Choose tomatoes that have rich colors. Deep reds are a great choice, but so are vibrant oranges/tangerines, brilliant yellows, and rich purples. Tomatoes of all colors provide outstanding nutrient benefits. Tomatoes should be well shaped and smooth skinned with no wrinkles, cracks, bruises, or soft spots. They should not have a puffy appearance since that characteristic is often associated with inferior flavor and may also result in excess waste during preparation. Ripe tomatoes will yield to slight pressure and will have a noticeably sweet fragrance.
Tomatoes keep best unwashed at room temperature and out of direct sunlight. It is not recommended to refrigerate as this can harm the flavor. Tomatoes that are not yet ripe can be kept in a paper bag till ripening. Storing stem down can prolong shelf life. They will keep for up to a week, depending upon how ripe they are when purchased.
Nutritive Value
1 cup of raw tomatoes contain 32 calories, 1.5gm protein, 0.25gm fat, 6 gm carbohydrate and 2 gm fiber. It also provides 40 percent of the recommended daily allowance of vitamin C, 20 percent of the RDA of vitamin A.

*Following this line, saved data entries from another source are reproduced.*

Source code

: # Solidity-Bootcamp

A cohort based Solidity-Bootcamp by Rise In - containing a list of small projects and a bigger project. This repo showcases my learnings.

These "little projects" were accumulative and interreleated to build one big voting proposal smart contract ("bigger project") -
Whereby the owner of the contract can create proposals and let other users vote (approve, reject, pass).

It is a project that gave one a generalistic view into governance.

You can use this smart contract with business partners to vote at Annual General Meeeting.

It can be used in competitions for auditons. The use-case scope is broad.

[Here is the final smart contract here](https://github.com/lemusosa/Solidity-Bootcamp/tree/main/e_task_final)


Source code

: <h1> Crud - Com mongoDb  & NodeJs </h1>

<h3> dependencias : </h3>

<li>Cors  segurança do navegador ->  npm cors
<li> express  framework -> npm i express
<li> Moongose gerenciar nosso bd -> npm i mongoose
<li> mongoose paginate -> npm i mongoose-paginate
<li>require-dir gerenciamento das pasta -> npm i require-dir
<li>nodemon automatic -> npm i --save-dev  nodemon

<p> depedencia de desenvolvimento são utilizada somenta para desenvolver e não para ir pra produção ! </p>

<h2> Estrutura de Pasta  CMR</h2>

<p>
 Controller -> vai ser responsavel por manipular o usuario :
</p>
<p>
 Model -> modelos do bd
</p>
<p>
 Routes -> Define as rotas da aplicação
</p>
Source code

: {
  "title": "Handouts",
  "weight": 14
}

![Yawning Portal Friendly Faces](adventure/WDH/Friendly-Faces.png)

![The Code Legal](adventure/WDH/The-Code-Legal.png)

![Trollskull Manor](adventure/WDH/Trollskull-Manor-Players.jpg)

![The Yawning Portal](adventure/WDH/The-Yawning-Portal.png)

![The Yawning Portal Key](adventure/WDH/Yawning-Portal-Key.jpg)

Tomatoes are the most concentrated food sources of lycopene. Lycopene is an antioxidant compound that gives tomatoes their color. Studies that looked at lycopene levels in the blood found that levels were higher after people ate cooked tomatoes than after they ate raw tomatoes or drank tomato juice. This suggests that lycopene in cooked tomato products such as tomato sauce or paste may be more readily absorbed by the body than lycopene in raw tomatoes. Eating lycopene-rich vegetables and fruits together with a small amount of oil or fat (for example, salad oil or cheese on pizza) increases the amount of lycopene absorbed by the intestines. Tomatoes are also an excellent source of free radical-scavenging vitamin C and vitamin A as well as bone-healthy vitamin K.
Health Benefits
Tomatoes are the biggest source of dietary lycopene; a powerful antioxidant that protect against certain kinds of cancer and neurodegenerative disease. Tomatoes also contain other protective mechanisms, such as antithrombotic and anti-inflammatory functions. Research has additionally found a relationship between eating tomatoes and a lower risk of health conditions, including cardiovascular disease, osteoporosis, ultraviolet light-induced skin damage, and cognitive dysfunction.
Preparation & uses
Tomatoes have been used for generations by cuisines from around the world. They may be consumed raw in salads, dips and sauces or cooked with other ingredients into a soup or main dish. Its sweet/acidic flavor renders a unique taste to many meal preparations.